Ученики молчали. Они всегда внимательно слушали маэстро, ценя его талант, уважая старшего, друга. Но на сей раз учитель ощутил, что его не слушают и даже смотрят не на него, а на неоконченную его картину. Он вспомнил о смешном разговоре с мальчиком, виновато опустившем голову в первом ряду, и пожалел, что был строг с юным задирой. Бедный мальчишка! Талант не позволил ему рисовать плохо, а самолюбие — отказаться от работы. Да и отсутствие модели — какая это беда! Бедный мальчишка! Курточка и брюки забрызганы воском: он рисовал ночью, дня не хватало. Боится, что испортил работу. Невелика беда, перегрунтуем.
Решив не вспоминать об уговоре, маэстро взял свою любимую кисть, обернулся к картине и замер. Когда он входил в церковь, его глаза, полные солнца, не видели того, что открылось перед ними теперь. На том месте, где должно быть по замыслу ангелу, появилось лицо, мальчишеское лицо. Узкие брови, голубые выразительные глаза, легкий поворот головы. Все выписано безукоризненно, с удивительной простотой шедевра.
— Что это? — прошептал, бледнея, учитель. Ведь об этом выражении голубых внимательных глаз он мечтал сам, да не решался: ангел ведь!
Маэстро беспомощно оглянулся и прямо перед собой, в пяти шагах, среди своих учеников увидел лицо с картины, лицо, в котором были ожидание и испуг.
Видя растерянность учителя, не понимая, на что маэстро может сердиться, мальчик робко проговорил:
— Вы же… разрешили, сеньор.
— Ну конечно же он разрешил тебе! — дрожащим голосом проговорил из серого угла сторож.
— Ты? — маэстро ошеломленно смотрел на мальчика. — Ты написал этого… себя? — Он посмотрел на кисть в своей руке и, переломив ее пополам, швырнул обломки на пол. — Я — жалкий пачкун, а не художник! Если мальчишки начинают рисовать так, — он указал на ангела, — стоит ли заниматься живописью зрелым мужам? Вся Флоренция скоро станет называть меня учеником ученика!

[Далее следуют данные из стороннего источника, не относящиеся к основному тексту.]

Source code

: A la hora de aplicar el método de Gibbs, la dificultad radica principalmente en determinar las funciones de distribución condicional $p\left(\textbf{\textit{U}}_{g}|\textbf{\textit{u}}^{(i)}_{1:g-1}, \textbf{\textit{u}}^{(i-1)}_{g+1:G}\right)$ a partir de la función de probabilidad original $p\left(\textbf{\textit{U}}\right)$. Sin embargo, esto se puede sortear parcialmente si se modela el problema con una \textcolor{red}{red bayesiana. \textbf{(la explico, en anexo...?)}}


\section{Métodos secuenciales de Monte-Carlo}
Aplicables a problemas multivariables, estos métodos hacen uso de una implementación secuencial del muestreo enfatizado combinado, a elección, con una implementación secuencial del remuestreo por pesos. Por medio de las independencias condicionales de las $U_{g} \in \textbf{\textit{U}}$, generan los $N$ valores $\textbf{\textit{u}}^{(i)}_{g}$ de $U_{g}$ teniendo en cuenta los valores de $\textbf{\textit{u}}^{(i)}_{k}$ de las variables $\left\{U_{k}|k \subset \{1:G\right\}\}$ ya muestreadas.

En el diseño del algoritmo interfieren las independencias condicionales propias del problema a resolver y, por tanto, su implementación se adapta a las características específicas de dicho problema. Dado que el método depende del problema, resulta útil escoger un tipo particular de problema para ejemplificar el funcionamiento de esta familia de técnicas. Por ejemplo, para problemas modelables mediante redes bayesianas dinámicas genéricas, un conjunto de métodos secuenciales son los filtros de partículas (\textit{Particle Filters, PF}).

Он внезапно успокоился и подошел к мальчику, возле которого стоял сердитый сторож, положив сухую руку на мальчишеское плечо.
— Где кисть, которой ты писал? — спросил маэстро.
— Вы сломали ее, сеньор.
— Не сердись, — заговорил учитель с грустной сентиментальностью. — Дорогой мой мальчик, ты — будущая гордость Флоренции. В твоих руках спрятана такая сила, что ты не сможешь ей не подчиниться. Твое имя скоро прогремит по всей Италии. Я стану стар и беспомощен, но ко мне придут люди, чтобы я рассказал им о тебе. Может, я так и не напишу, не создам ничего великого. Но я сохраню эти обломки, эту кисть, которой ты написал свою первую настоящую работу, написал на моей картине. Ты превзойдешь великих мастеров, дорогой мой, это говорю тебе я, Андреа Вероккьо!
Это было пятьсот лет назад, голубой весной 1467 года.
Андреа Вероккьо ошибся: юный талантливый ученик его стал гордостью не только прекрасной Флоренции и всей знойной Италии. Он стал Леонардо да Винчи.